俺たちにとってどうでもいい女の服

 ウィメンズの服に機能性より装飾性が偏っているかもしれない。そして、実際にそういうことが多くある。自分はレディースのボトムスをよく買うけれど、ポケットがなかったり縫いつけられたりしていることが多いなあと思う(しつけ糸ならまだしも、全然取れない)。

 でも、それを話題にする人よりしない人のほうが、当然多い。というか、ジェンダー化うんぬんに限らず、ひいては理不尽についてに限らず、どんな物事もそれをそのとき話題にしている人数よりしていない人数の方がもちろん多い。今パンの話をしてる人数の方がパンの話をしてない人の多いに決まっている。なのに、多くの人がその話をしているかどうかをまず問題にしてくる。

 そもそも大人数は困ってないけど理不尽なことがあるという話だから、多くの人は気にしてないし、別にそれで助からないし、助かったとしてもそれは副次的な効果だ。そりゃそうだ。少数の人しか問題にしていないすごく重要なことが、世の中いくらでもあるのだ(富永、2019)。にもかかわらず、俺の世界以外の話、あるいは俺が楽でいるため以外の話を誰かからされると、「多くの人はいいと思ってんだから黙ってろよ」「それで何も変わんねえんだよ、俺は40歳だからわかるんだよ」「それで誰も喜ばねえよ」「なら社長に、総理に言いに行けよ」「お前の存在で喜んでる人がいるか訊いてやるよ」などとえんえんと怒鳴る。あるいは、理不尽さについて一瞬でも話されると、その部分だけ、本当に耳が閉じる機能があるみたいに無視する。

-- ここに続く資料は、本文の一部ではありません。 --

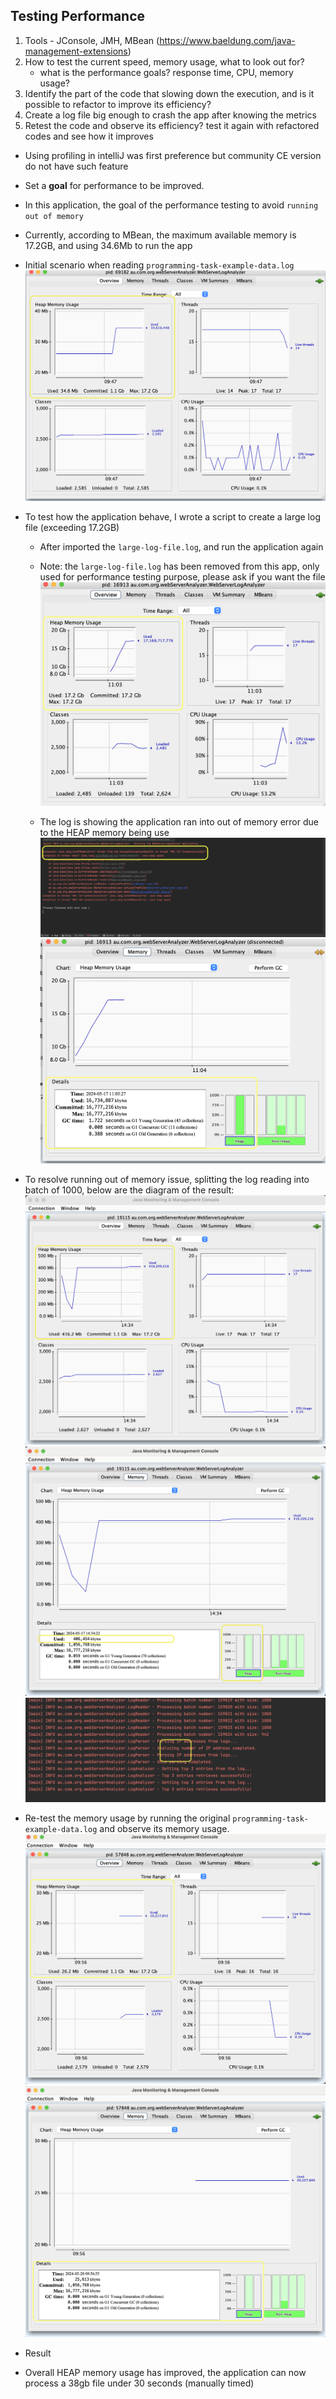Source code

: ## Testing Performance
1. Tools - JConsole, JMH, MBean (https://www.baeldung.com/java-management-extensions)
2. How to test the current speed, memory usage, what to look out for?
    - what is the performance goals? response time, CPU, memory usage?
3. Identify the part of the code that slowing down the execution, and is it possible to refactor to improve its efficiency?
4. Create a log file big enough to crash the app after knowing the metrics 
5. Retest the code and observe its efficiency? test it again with refactored codes and see how it improves
* Using profiling in intelliJ was first preference but community CE version do not have such feature

* Set a **goal** for performance to be improved.
* In this application, the goal of the performance testing to avoid `running out of memory`
* Currently, according to MBean, the maximum available memory is 17.2GB, and using 34.6Mb to run the app
- Initial scenario when reading `programming-task-example-data.log`
![Initial-memory-usage.png](..%2Fsrc%2Fmain%2Fresources%2Fimages%2FInitial-memory-usage.png)

* To test how the application behave, I wrote a script to create a large log file (exceeding 17.2GB)
    - After imported the `large-log-file.log`, and run the application again 
    - Note: the `large-log-file.log` has been removed from this app, only used for performance testing purpose, please ask if you want the file
     ![reached-max-capacity.png](..%2Fsrc%2Fmain%2Fresources%2Fimages%2Freached-max-capacity.png)
  
    - The log is showing the application ran into out of memory error due to the HEAP memory being use
      ![out-of-memory-error.png](..%2Fsrc%2Fmain%2Fresources%2Fimages%2Fout-of-memory-error.png)
      ![max-heap-capacity.png](..%2Fsrc%2Fmain%2Fresources%2Fimages%2Fmax-heap-capacity.png)

* To resolve running out of memory issue, splitting the log reading into batch of 1000, below are the diagram of the result:
  ![improved-memory-usage-graphs.png](src%2Fmain%2Fresources%2Fimages%2Fimproved-memory-usage-graphs.png)
  ![improved-heap-memory.png](src%2Fmain%2Fresources%2Fimages%2Fimproved-heap-memory.png)
  ![log-info-after-batch-processing.png](src%2Fmain%2Fresources%2Fimages%2Flog-info-after-batch-processing.png)

* Re-test the memory usage by running the original `programming-task-example-data.log` and observe its memory usage.
![post-batch-processing-result.png](..%2Fsrc%2Fmain%2Fresources%2Fimages%2Fpost-batch-processing-result.png)
![post-batch-processing-heap-memory-usage.png](..%2Fsrc%2Fmain%2Fresources%2Fimages%2Fpost-batch-processing-heap-memory-usage.png)

* Result
- Overall HEAP memory usage has improved, the application can now process a 38gb file under 30 seconds (manually timed)

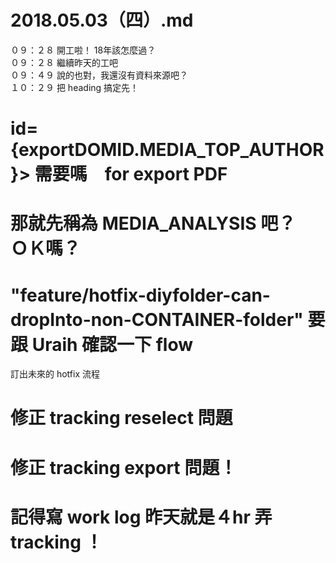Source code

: # 2018.05.03（四）.md

０９：２８ 開工啦！ 18年該怎麼過？  
０９：２８ 繼續昨天的工吧  
０９：４９ 說的也對，我還沒有資料來源吧？  
１０：２９ 把 heading 搞定先！  

# id={exportDOMID.MEDIA_TOP_AUTHOR}> 需要嗎　for export PDF

# 那就先稱為 MEDIA_ANALYSIS 吧？　ＯＫ嗎？

# "feature/hotfix-diyfolder-can-dropInto-non-CONTAINER-folder" 要跟 Uraih 確認一下 flow
訂出未來的 hotfix 流程  

# 修正 tracking reselect 問題
# 修正 tracking export 問題！

# 記得寫 work log 昨天就是４hr 弄 tracking ！

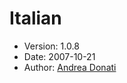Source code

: Italian
=======

* Version: 1.0.8
* Date: 2007-10-21
* Author: [Andrea Donati](http://sourceforge.net/users/siv0968/)
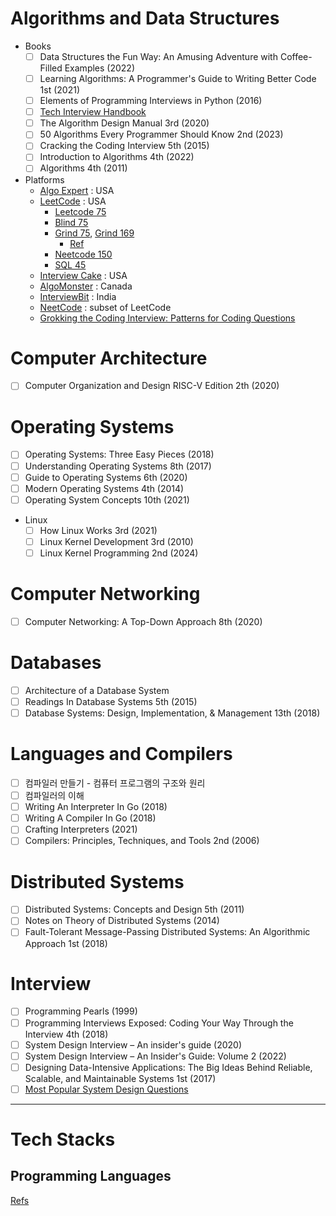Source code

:# Algorithms and Data Structures

* Books
    - [ ] Data Structures the Fun Way: An Amusing Adventure with Coffee-Filled Examples (2022)
    - [ ] Learning Algorithms: A Programmer's Guide to Writing Better Code 1st (2021)
    - [ ] Elements of Programming Interviews in Python (2016)
    - [ ] [Tech Interview Handbook](https://www.techinterviewhandbook.org/)
    - [ ] The Algorithm Design Manual 3rd (2020)
    - [ ] 50 Algorithms Every Programmer Should Know 2nd (2023)
    - [ ] Cracking the Coding Interview 5th (2015)
    - [ ] Introduction to Algorithms 4th (2022)
    - [ ] Algorithms 4th (2011)
* Platforms
    * [Algo Expert](https://www.algoexpert.io/product) : USA
    * [LeetCode](https://leetcode.com/) : USA
      * [Leetcode 75](https://leetcode.com/studyplan/leetcode-75/) 
      * [Blind 75](https://leetcode.com/problem-list/oizxjoit/)
      * [Grind 75](https://leetcode.com/problem-list/rab78cw1/), [Grind 169](https://leetcode.com/problem-list/rabvlt31/)
        * [Ref](https://www.techinterviewhandbook.org/grind75?weeks=26&hours=40) 
      * [Neetcode 150](https://neetcode.io/)
      * [SQL 45](https://leetcode.com/problem-list/o2qifkts/)
    * [Interview Cake](https://www.interviewcake.com/) : USA
    * [AlgoMonster](https://algo.monster/?sscid=11k8_6n0eu&) : Canada
    * [InterviewBit](https://www.interviewbit.com/) : India
    * [NeetCode](https://neetcode.io/) : subset of LeetCode
    * [Grokking the Coding Interview: Patterns for Coding Questions](https://www.designgurus.io/course/grokking-the-coding-interview?aff=kJSIoU)
      

# Computer Architecture

- [ ] Computer Organization and Design RISC-V Edition 2th (2020)

# Operating Systems

- [ ] Operating Systems: Three Easy Pieces (2018)
- [ ] Understanding Operating Systems 8th (2017)
- [ ] Guide to Operating Systems 6th (2020)
- [ ] Modern Operating Systems 4th (2014)
- [ ] Operating System Concepts 10th (2021)

* Linux
    - [ ] How Linux Works 3rd (2021)
    - [ ] Linux Kernel Development 3rd (2010)
    - [ ] Linux Kernel Programming 2nd (2024)

# Computer Networking

- [ ] Computer Networking: A Top-Down Approach 8th (2020)

# Databases

- [ ] Architecture of a Database System
- [ ] Readings In Database Systems 5th (2015)
- [ ] Database Systems: Design, Implementation, & Management 13th (2018)

# Languages and Compilers

- [ ] 컴파일러 만들기 - 컴퓨터 프로그램의 구조와 원리
- [ ] 컴파일러의 이해
- [ ] Writing An Interpreter In Go (2018)
- [ ] Writing A Compiler In Go (2018)
- [ ] Crafting Interpreters (2021)
- [ ] Compilers: Principles, Techniques, and Tools 2nd (2006)

# Distributed Systems

- [ ] Distributed Systems: Concepts and Design 5th (2011)
- [ ] Notes on Theory of Distributed Systems (2014)
- [ ] Fault-Tolerant Message-Passing Distributed Systems: An Algorithmic Approach 1st (2018)

# Interview

- [ ] Programming Pearls (1999)
- [ ] Programming Interviews Exposed: Coding Your Way Through the Interview 4th (2018)
- [ ] System Design Interview – An insider's guide (2020)
- [ ] System Design Interview – An Insider's Guide: Volume 2 (2022)
- [ ] Designing Data-Intensive Applications: The Big Ideas Behind Reliable, Scalable, and Maintainable Systems 1st (2017)
- [ ] [Most Popular System Design Questions](https://medium.com/coders-mojo/most-popular-system-design-questions-mega-compilation-45218129fe26)

------

# Tech Stacks

## Programming Languages

[Refs](https://gitlab.com/ljspg/lang)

 そんなコミュニケーションが横溢して、くらしはできあがっている。「オレルールと異なるなら一言も発するな」という暴れ馬は、暴れ馬以外が困っててもそのままでいい。だから、「オレ的に意味ないから黙れ」以外の能力を身につけたいと思う。「オレ的に意味ないけど問題視するキャパシティ」あるいは、ただ黙っていられる大人しさ。